Romain Rouillard - Mis à jour le . 4 min
John Textor, président de l'Olympique lyonnais et Nasser Al-Khelaïfi, patron du Paris Saint-Germain
John Textor, président de l'Olympique lyonnais et Nasser Al-Khelaïfi, patron du Paris Saint-Germain © AFP

Englué dans une crise des droits TV qui a révélé de profondes tensions entre les dirigeants de club, le football français traverse une période de turbulences. Un climat délétère auquel se sont ajoutés les dérapages hallucinants de Pablo Longoria, président de l'OM et Paulo Fonseca, entraîneur de l'OL. Une table ronde est organisée ce lundi au siège de la FFF.

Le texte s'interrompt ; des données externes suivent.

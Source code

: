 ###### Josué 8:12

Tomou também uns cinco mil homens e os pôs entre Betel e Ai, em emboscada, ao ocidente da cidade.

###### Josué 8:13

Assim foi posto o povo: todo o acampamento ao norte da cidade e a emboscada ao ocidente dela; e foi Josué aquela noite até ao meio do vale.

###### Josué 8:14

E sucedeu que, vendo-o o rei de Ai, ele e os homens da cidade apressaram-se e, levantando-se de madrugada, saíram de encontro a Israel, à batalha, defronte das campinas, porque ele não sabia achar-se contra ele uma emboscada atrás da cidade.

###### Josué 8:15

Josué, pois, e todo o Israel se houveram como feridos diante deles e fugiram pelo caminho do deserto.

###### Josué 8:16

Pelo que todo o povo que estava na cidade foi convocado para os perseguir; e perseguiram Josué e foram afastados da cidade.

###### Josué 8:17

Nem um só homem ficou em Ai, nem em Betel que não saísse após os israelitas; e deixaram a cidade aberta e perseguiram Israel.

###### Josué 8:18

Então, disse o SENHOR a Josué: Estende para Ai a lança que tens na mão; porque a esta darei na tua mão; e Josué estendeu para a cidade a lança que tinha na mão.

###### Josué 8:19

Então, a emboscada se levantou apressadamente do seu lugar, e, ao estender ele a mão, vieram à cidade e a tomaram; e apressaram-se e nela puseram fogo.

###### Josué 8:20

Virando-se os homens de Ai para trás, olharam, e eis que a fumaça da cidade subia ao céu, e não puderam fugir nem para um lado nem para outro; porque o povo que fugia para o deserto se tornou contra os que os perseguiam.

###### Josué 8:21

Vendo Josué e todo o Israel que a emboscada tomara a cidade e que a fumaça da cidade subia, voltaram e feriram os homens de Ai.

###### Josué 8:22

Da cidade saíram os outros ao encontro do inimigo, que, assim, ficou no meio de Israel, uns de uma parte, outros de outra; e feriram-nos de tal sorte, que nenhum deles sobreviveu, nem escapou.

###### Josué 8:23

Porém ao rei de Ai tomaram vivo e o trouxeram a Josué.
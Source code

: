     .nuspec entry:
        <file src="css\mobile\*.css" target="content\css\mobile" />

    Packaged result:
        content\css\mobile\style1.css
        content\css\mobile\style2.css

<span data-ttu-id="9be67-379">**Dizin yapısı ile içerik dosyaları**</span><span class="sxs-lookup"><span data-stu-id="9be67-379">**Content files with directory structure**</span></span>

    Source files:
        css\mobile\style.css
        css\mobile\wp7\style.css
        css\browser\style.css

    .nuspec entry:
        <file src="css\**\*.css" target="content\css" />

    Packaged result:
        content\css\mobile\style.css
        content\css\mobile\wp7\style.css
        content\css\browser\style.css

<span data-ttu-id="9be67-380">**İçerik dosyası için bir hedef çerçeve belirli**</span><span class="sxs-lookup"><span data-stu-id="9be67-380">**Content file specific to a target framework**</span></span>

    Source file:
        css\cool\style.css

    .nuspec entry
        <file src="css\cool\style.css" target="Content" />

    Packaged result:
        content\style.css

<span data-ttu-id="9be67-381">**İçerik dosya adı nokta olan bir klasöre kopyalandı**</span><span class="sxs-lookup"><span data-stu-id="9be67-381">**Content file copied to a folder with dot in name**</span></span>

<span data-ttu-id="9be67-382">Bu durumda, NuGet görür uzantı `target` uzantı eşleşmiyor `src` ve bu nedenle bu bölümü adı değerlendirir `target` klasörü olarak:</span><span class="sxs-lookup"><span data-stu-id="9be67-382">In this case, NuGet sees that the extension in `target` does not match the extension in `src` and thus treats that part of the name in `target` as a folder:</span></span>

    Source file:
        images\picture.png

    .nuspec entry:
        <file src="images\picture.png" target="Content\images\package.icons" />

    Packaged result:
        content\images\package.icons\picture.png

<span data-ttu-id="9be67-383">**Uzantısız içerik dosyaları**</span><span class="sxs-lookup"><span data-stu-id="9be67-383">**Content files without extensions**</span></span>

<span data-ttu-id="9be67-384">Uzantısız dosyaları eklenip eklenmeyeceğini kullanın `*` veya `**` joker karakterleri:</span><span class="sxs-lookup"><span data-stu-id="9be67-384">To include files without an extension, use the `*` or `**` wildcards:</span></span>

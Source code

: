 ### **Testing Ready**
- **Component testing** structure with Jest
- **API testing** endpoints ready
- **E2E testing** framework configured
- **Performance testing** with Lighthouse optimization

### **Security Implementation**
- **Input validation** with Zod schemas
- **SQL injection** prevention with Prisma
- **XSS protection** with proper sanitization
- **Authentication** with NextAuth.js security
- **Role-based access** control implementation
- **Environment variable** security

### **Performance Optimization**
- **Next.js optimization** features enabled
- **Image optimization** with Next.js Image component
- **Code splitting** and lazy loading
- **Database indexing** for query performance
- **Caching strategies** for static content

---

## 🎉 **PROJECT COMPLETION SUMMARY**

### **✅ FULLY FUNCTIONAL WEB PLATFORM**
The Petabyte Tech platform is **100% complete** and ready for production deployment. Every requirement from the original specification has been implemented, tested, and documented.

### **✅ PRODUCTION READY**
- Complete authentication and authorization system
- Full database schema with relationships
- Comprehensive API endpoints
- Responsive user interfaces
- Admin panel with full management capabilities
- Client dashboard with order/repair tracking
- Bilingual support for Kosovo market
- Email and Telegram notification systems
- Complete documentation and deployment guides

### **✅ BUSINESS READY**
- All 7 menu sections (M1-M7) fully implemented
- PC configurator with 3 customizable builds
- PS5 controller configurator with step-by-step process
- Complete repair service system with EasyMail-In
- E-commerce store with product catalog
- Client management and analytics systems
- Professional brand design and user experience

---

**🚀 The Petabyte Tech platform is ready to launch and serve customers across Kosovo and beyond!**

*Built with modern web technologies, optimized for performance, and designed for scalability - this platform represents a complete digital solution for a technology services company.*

C'est une réunion qui arrive à point nommé tant les sujets à aborder son nombreux. Ce lundi, Philippe Diallo, président de la Fédération française de football, convie Vincent Labrune, son homologue de la Ligue de football professionnel (LFP), mais aussi plusieurs représentants de clubs de Ligue 1 et Ligue 2 dans un contexte de marasme économique lié à la crise des droits TV. Mais depuis une semaine, un autre caillou est venu se glisser dans la chaussure d'un football tricolore au bord de la crise de nerfs.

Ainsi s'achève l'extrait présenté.